ACTIVITY ▸
Please give the entries below again exactly, omitting every picture.

TASK MATERIAL ▸
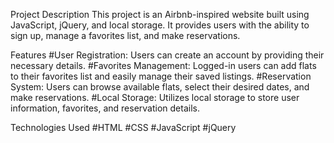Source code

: Project Description
This project is an Airbnb-inspired website built using JavaScript, jQuery, and local storage. It provides users with the ability to sign up, manage a favorites list, and make reservations.

Features
#User Registration: Users can create an account by providing their necessary details.
#Favorites Management: Logged-in users can add flats to their favorites list and easily manage their saved listings.
#Reservation System: Users can browse available flats, select their desired dates, and make reservations.
#Local Storage: Utilizes local storage to store user information, favorites, and reservation details.

Technologies Used
#HTML
#CSS
#JavaScript
#jQuery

YOUR RESPONSE ▸
Source code

: Project Description
This project is an Airbnb-inspired website built using JavaScript, jQuery, and local storage. It provides users with the ability to sign up, manage a favorites list, and make reservations.

Features
#User Registration: Users can create an account by providing their necessary details.
#Favorites Management: Logged-in users can add flats to their favorites list and easily manage their saved listings.
#Reservation System: Users can browse available flats, select their desired dates, and make reservations.
#Local Storage: Utilizes local storage to store user information, favorites, and reservation details.

Technologies Used
#HTML
#CSS
#JavaScript
#jQuery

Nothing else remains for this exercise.